Schoolhouse is proudly rooted in Portland, Oregon—where the company was founded and is currently headquartered—but since 2006, we have also maintained a storefront in New York City. The products sold at our Portland and New York stores have always been the same, but the two spaces maintain their own unique atmospheres. With a new spring refresh recently completed, now is a great time to acquaint those who recently discovered Schoolhouse with what makes our New York space so special.
Located in the Tribeca neighborhood of Manhattan, the New York store is part of a neighborhood which has historically been home to designers, artists, and musicians. Helping the store live up to this rich cultural heritage is New York Showroom Manager Michael Brown.
Michael has been with Schoolhouse for nearly eight years. He moved from Portland to manage the New York store in 2011. A man who exudes style and who approaches everything with his special eye for design, Michael is responsible for the look, feel, and day-to-day operation of our East Coast outpost. His approach has been to create a rich store experience that doesn’t shy away from showing all that Schoolhouse has to offer.

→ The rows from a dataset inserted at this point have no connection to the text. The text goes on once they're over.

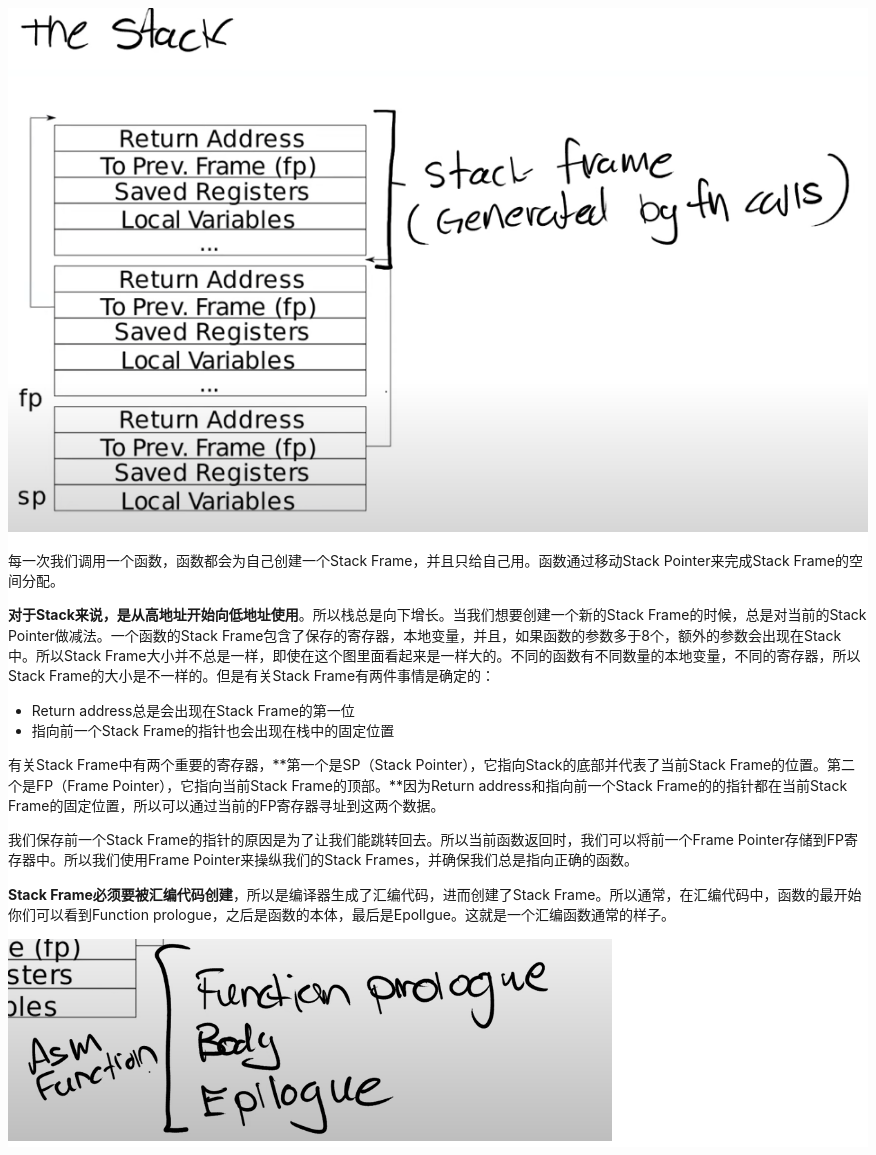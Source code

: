 ![img](../images/6s081-56.png)

每一次我们调用一个函数，函数都会为自己创建一个Stack Frame，并且只给自己用。函数通过移动Stack Pointer来完成Stack Frame的空间分配。

**对于Stack来说，是从高地址开始向低地址使用**。所以栈总是向下增长。当我们想要创建一个新的Stack Frame的时候，总是对当前的Stack Pointer做减法。一个函数的Stack Frame包含了保存的寄存器，本地变量，并且，如果函数的参数多于8个，额外的参数会出现在Stack中。所以Stack Frame大小并不总是一样，即使在这个图里面看起来是一样大的。不同的函数有不同数量的本地变量，不同的寄存器，所以Stack Frame的大小是不一样的。但是有关Stack Frame有两件事情是确定的：

- Return address总是会出现在Stack Frame的第一位
- 指向前一个Stack Frame的指针也会出现在栈中的固定位置

有关Stack Frame中有两个重要的寄存器，**第一个是SP（Stack Pointer），它指向Stack的底部并代表了当前Stack Frame的位置。第二个是FP（Frame Pointer），它指向当前Stack Frame的顶部。**因为Return address和指向前一个Stack Frame的的指针都在当前Stack Frame的固定位置，所以可以通过当前的FP寄存器寻址到这两个数据。

我们保存前一个Stack Frame的指针的原因是为了让我们能跳转回去。所以当前函数返回时，我们可以将前一个Frame Pointer存储到FP寄存器中。所以我们使用Frame Pointer来操纵我们的Stack Frames，并确保我们总是指向正确的函数。

**Stack Frame必须要被汇编代码创建**，所以是编译器生成了汇编代码，进而创建了Stack Frame。所以通常，在汇编代码中，函数的最开始你们可以看到Function prologue，之后是函数的本体，最后是Epollgue。这就是一个汇编函数通常的样子。

![img](../images/6s081-57.png)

The architecture of the building in which the New York store is located produces some unique opportunities. Storefront windows allow for a peek from the street into the beautiful lighting for which Schoolhouse is known. With square footage at premium on the small island of Manhattan, the store has a smaller footprint than Portland flagship. Whereas the original store provides individual products more space to be considered for their intentional design and heirloom craftsmanship, the New York store puts many different products altogether in a collision of style and inspiration.

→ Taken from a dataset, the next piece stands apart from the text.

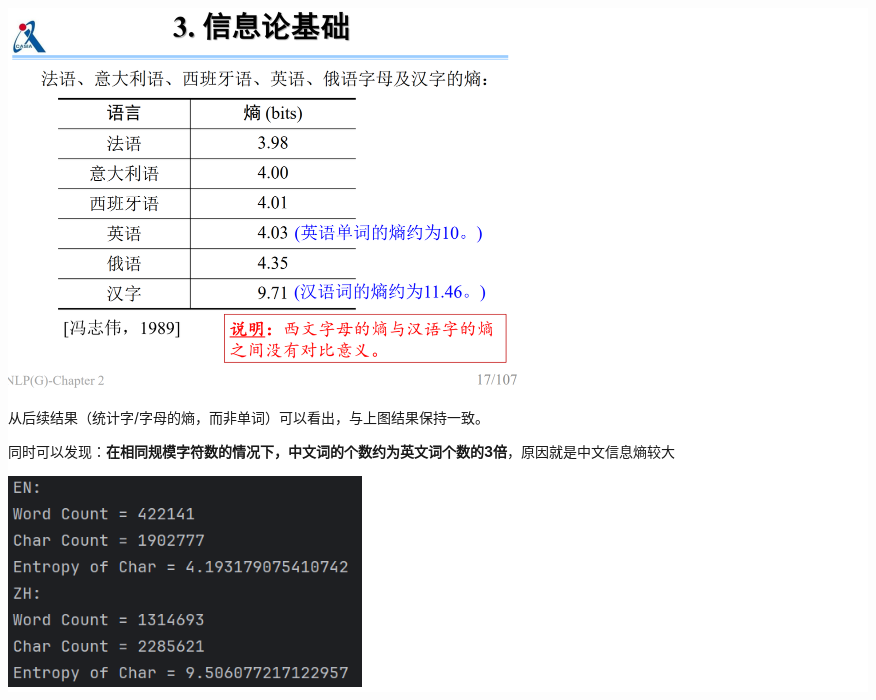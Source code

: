 <img src="README.assets/image-20231012123927135.png" alt="image-20231012123927135" style="zoom:50%;" />

从后续结果（统计字/字母的熵，而非单词）可以看出，与上图结果保持一致。

同时可以发现：**在相同规模字符数的情况下，中文词的个数约为英文词个数的3倍**，原因就是中文信息熵较大

<img src="README.assets/image-20231012130013816.png" alt="image-20231012130013816" style="zoom: 80%;" />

One of the most iconic (and often instagrammed) parts of the New York is the Value sign. This unique artifact was once part of the signage for a True Value hardware store, but has since been restored. “The sign was found at the Brimfield Flea Market in Massachusetts a few years ago, in good condition, but not working,” says Michael. “I contacted Let There Be Neon to restore the sign, a New York-based neon company that’s been in business for over 40 years. With a few glass tube repairs and new transformer, it’s now glowing bright again.”
As it is with the seasons, the store changes appearance throughout the year. Recently, it underwent a Spring refresh, which brought new bursts of color and clean lighting into the store.
Michael and team started by painting feature walls and window frames in pale pink and coral. Next, they opened up the floorplan to focus on a few new pieces of furniture in the Spring collection. The new Jack Loveseat in Blue Wool features prominently, along with new art prints from Ken Wood. For linens, the Midnight Geo sheets, the Popcorn Grid Coverlet and Popcorn Dot Pillow Shams provide a fresh bedding option.
For New York customers and anyone who finds themselves traveling through, stopping by the New York store offers the opportunity to see another expression of Schoolhouse and meet the family of crew members who keep it running like a well-oiled machine.